- To do -
List each line of the data that holds the word "they".

- Input records -
______________________________
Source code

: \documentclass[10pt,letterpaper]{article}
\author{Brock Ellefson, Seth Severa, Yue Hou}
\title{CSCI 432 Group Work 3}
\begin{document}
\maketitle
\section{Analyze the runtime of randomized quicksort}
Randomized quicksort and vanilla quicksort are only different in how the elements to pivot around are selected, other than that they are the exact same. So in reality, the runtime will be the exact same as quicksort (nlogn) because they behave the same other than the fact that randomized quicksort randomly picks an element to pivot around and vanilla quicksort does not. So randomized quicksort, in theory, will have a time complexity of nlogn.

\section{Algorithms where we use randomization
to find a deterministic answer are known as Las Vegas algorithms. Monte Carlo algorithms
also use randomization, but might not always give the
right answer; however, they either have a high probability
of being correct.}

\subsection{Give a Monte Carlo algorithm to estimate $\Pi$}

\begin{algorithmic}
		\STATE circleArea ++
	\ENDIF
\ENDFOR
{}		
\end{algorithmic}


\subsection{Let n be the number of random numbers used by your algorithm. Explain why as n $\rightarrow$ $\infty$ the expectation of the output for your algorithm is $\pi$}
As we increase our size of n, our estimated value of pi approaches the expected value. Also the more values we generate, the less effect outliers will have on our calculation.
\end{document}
______________________________
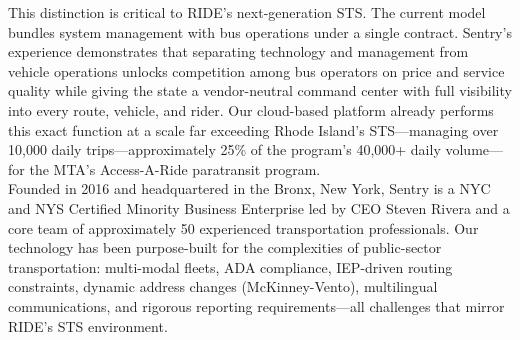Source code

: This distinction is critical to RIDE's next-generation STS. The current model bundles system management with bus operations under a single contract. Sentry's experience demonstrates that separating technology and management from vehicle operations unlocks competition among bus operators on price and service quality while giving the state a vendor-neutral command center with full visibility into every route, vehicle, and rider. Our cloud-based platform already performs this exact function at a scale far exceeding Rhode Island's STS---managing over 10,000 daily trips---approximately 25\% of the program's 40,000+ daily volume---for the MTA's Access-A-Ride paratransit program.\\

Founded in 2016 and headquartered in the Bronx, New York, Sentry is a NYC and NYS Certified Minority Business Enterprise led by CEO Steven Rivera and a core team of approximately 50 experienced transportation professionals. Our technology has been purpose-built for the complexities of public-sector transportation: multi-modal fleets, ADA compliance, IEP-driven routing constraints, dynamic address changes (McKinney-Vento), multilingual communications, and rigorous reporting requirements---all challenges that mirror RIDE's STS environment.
______________________________
- Reply to the task -
Randomized quicksort and vanilla quicksort are only different in how the elements to pivot around are selected, other than that they are the exact same. So in reality, the runtime will be the exact same as quicksort (nlogn) because they behave the same other than the fact that randomized quicksort randomly picks an element to pivot around and vanilla quicksort does not. So randomized quicksort, in theory, will have a time complexity of nlogn.
right answer; however, they either have a high probability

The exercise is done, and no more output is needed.